Analysis May 26, 2026 16 min

The Multi-Source Synthesis Problem in Healthcare AI: Is Multi-Hop Retrieval the Missing Key Piece?

By James W. Kim

A vast dark library with thousands of medical journals on shelves fading into shadow, a handful of documents glowing with teal light and connected by luminous threads — representing the knowledge synthesis gap in healthcare AI

Mirroring the pattern of enterprise AI, AI in healthcare is following a similar trajectory. Succeeding brilliantly in solving some defined problems - particularly when given narrow objectives - AI struggles immensely when complex information needs to be synthesized, which a fundamental problem considering human health is the sum of complex biological system interactions.

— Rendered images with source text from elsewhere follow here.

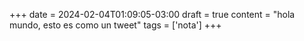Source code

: +++
date = 2024-02-04T01:09:05-03:00
draft = true
content = "hola mundo, esto es como un tweet"
tags = ['nota']
+++
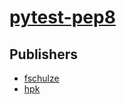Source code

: # [pytest-pep8](https://pypi.org/project/pytest-pep8)



## Publishers
- [fschulze](https://pypi.org/user/fschulze)
- [hpk](https://pypi.org/user/hpk)

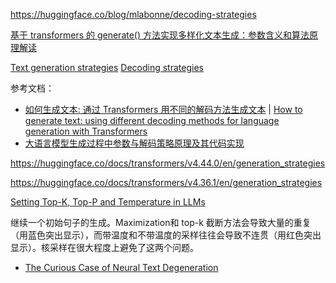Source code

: 



https://huggingface.co/blog/mlabonne/decoding-strategies



[基于 transformers 的 generate() 方法实现多样化文本生成：参数含义和算法原理解读](https://blog.csdn.net/muyao987/article/details/125917234)



[Text generation strategies](https://huggingface.co/docs/transformers/v4.44.0/en/generation_strategies)
[Decoding strategies](https://huggingface.co/docs/transformers/generation_strategies#decoding-strategies)


参考文档：
- [如何生成文本: 通过 Transformers 用不同的解码方法生成文本](https://huggingface.co/blog/zh/how-to-generate) | [How to generate text: using different decoding methods for language generation with Transformers](https://huggingface.co/blog/how-to-generate)
- [大语言模型生成过程中参数与解码策略原理及其代码实现](https://mp.weixin.qq.com/s?__biz=MzkwOTY0MDU5NA==&mid=2247484579&idx=1&sn=92458d070d1811b0b23579c73bebf261&chksm=c136d25ef6415b4879700ed5c1bb95c9133890895baf8e22d34c6d6fdb07e3603456c2aaaca3&token=155512204&lang=zh_CN#rd)

https://huggingface.co/docs/transformers/v4.44.0/en/generation_strategies

https://huggingface.co/docs/transformers/v4.36.1/en/generation_strategies

[Setting Top-K, Top-P and Temperature in LLMs](https://rumn.medium.com/setting-top-k-top-p-and-temperature-in-llms-3da3a8f74832)




继续一个初始句子的生成。Maximization和 top-k 截断方法会导致大量的重复（用蓝色突出显示），而带温度和不带温度的采样往往会导致不连贯（用红色突出显示）。核采样在很大程度上避免了这两个问题。



- [The Curious Case of Neural Text Degeneration](https://arxiv.org/pdf/1904.09751)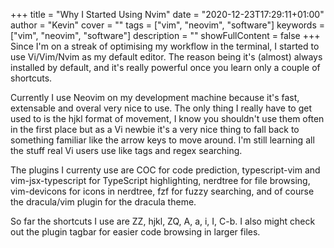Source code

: +++
title = "Why I Started Using Nvim"
date = "2020-12-23T17:29:11+01:00"
author = "Kevin"
cover = ""
tags = ["vim", "neovim", "software"]
keywords = ["vim", "neovim", "software"]
description = ""
showFullContent = false
+++
Since I'm on a streak of optimising my workflow in the terminal, I started 
to use Vi/Vim/Nvim as my default editor. The reason being it's (almost) always installed 
by default, and it's really powerful once you learn only a couple of shortcuts.

Currently I use Neovim on my development machine because it's fast, extensable and overal 
very nice to use. The only thing I really have to get used to is the hjkl format of movement, 
I know you shouldn't use them often in the first place but as a Vi newbie it's a very nice 
thing to fall back to something familiar like the arrow keys to move around. I'm still learning 
all the stuff real Vi users use like tags and regex searching.

The plugins I currenty use are COC for code prediction, typescript-vim and vim-jsx-typescript 
for TypeScript highlighting, nerdtree for file browsing, vim-devicons for icons in nerdtree, 
fzf for fuzzy searching, and of course the dracula/vim plugin for the dracula theme.

So far the shortcuts I use are ZZ, hjkl, ZQ, A, a, i, I, C-b. 
I also might check out the plugin tagbar for easier code browsing in larger files.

We trace this pattern across the spectrum of examples and analyze the core reason for early failures, then proceed to examine recent successes to see why multi-source synthesis is looking more and more like the key to unlocking the true power of AI in healthcare. AI still needs more development, but the wins tell a clear story on which direction should be taken.


Where AI Succeeds

The FDA has authorized 1,451 AI-enabled medical devices through December 2025, with 295 in 2025 alone - a single-year record (Innolitics 2025 Year in Review). The distribution is striking: 1,104 of those devices (76%) are radiology tools (FDA AI/ML-Enabled Medical Devices tracker; IntuitionLabs analysis, March 2026). Cardiology accounts for roughly 9%, neurology 5%. Everything else is scattered across dozens of specialties.

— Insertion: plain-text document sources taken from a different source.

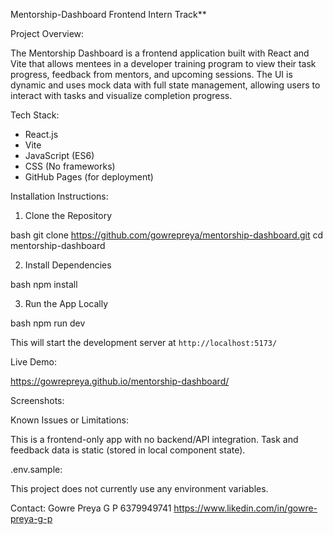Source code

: 
Mentorship-Dashboard 
Frontend Intern Track**

Project Overview:

The Mentorship Dashboard is a frontend application built with React and Vite that allows mentees in a developer training program to view their task progress, feedback from mentors, and upcoming sessions. The UI is dynamic and uses mock data with full state management, allowing users to interact with tasks and visualize completion progress.

Tech Stack:

- React.js
- Vite
- JavaScript (ES6)
- CSS (No frameworks)
- GitHub Pages (for deployment)

Installation Instructions:

1. Clone the Repository

bash
git clone https://github.com/gowrepreya/mentorship-dashboard.git
cd mentorship-dashboard

2. Install Dependencies

bash
npm install

3. Run the App Locally

bash
npm run dev

This will start the development server at `http://localhost:5173/`

Live Demo:

https://gowrepreya.github.io/mentorship-dashboard/

Screenshots:

Known Issues or Limitations:

This is a frontend-only app with no backend/API integration.
Task and feedback data is static (stored in local component state).


.env.sample:

This project does not currently use any environment variables. 


Contact:
Gowre Preya G P
6379949741
https://www.likedin.com/in/gowre-preya-g-p



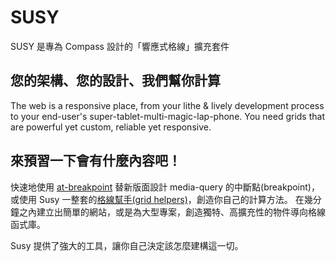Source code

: # SUSY

SUSY 是專為 Compass 設計的「響應式格線」擴充套件

## 您的架構、您的設計、我們幫你計算

The web is a responsive place,
from your lithe & lively development process
to your end-user's super-tablet-multi-magic-lap-phone.
You need grids that are powerful yet custom,
reliable yet responsive.

## 來預習一下會有什麼內容吧！

快速地使用 [at-breakpoint](guides/reference/#ref-at-breakpoint) 替新版面設計 media-query 的中斷點(breakpoint)，
或使用 Susy 一整套的[格線幫手(grid helpers)](guides/reference/#ref-helper)，創造你自己的計算方法。
在幾分鐘之內建立出簡單的網站，或是為大型專案，創造獨特、高擴充性的物件導向格線函式庫。

Susy 提供了強大的工具，讓你自己決定該怎麼建構這一切。

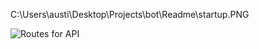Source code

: C:\Users\austi\Desktop\Projects\bot\Readme\startup.PNG

![Routes for API](https://github.com/austinschrader/bot/blob/main/Readme%20files/startup.PNG)
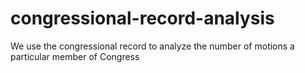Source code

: # congressional-record-analysis
We use the congressional record to analyze the number of motions a particular member of Congress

Part of this clustering can be attributed to unintentional regulatory bias - the FDA’s 510(k) pathway rewards narrow, well-bounded claims aimed at lower-risk indications for faster clearance, which structurally favors simpler diagnostic tools. But the regulatory incentive alone does not explain the pattern.

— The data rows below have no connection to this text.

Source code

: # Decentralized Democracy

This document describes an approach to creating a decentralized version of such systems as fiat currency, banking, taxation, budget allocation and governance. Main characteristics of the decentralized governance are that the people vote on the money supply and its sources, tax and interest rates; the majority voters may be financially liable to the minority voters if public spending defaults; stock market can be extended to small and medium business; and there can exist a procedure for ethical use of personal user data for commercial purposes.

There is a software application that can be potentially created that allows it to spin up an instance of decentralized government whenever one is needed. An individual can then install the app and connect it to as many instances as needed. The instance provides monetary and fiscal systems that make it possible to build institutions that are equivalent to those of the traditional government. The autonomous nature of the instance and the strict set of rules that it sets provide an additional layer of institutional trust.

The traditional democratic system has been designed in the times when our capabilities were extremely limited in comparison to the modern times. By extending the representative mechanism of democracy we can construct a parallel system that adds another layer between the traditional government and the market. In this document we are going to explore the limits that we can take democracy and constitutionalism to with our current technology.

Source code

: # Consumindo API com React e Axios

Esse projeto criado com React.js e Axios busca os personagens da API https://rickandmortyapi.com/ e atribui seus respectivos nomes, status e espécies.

Radiology AI works, and the evidence is strong. Viz LVO, cleared in 2018 for large vessel occlusion detection, reduced stroke treatment times by 31 minutes in a 474-patient multicenter study (multicenter study presented at ISC 2025). That is a massive amount of brain tissue saved. Paige Prostate, cleared in 2021, cut false negatives by 70% and reduced false positives by 24% across 527 whole-slide images. GI Genius improved adenoma detection rates by 12% (RR 1.12) in a pooled meta-analysis of seven RCTs comprising 9,639 colonoscopy patients (Sattar et al., Cureus, 2025). Considering every 1% increase in adenoma detection is associated with a 3% decrease in interval colorectal cancer risk, this translates directly to lives saved at population scale.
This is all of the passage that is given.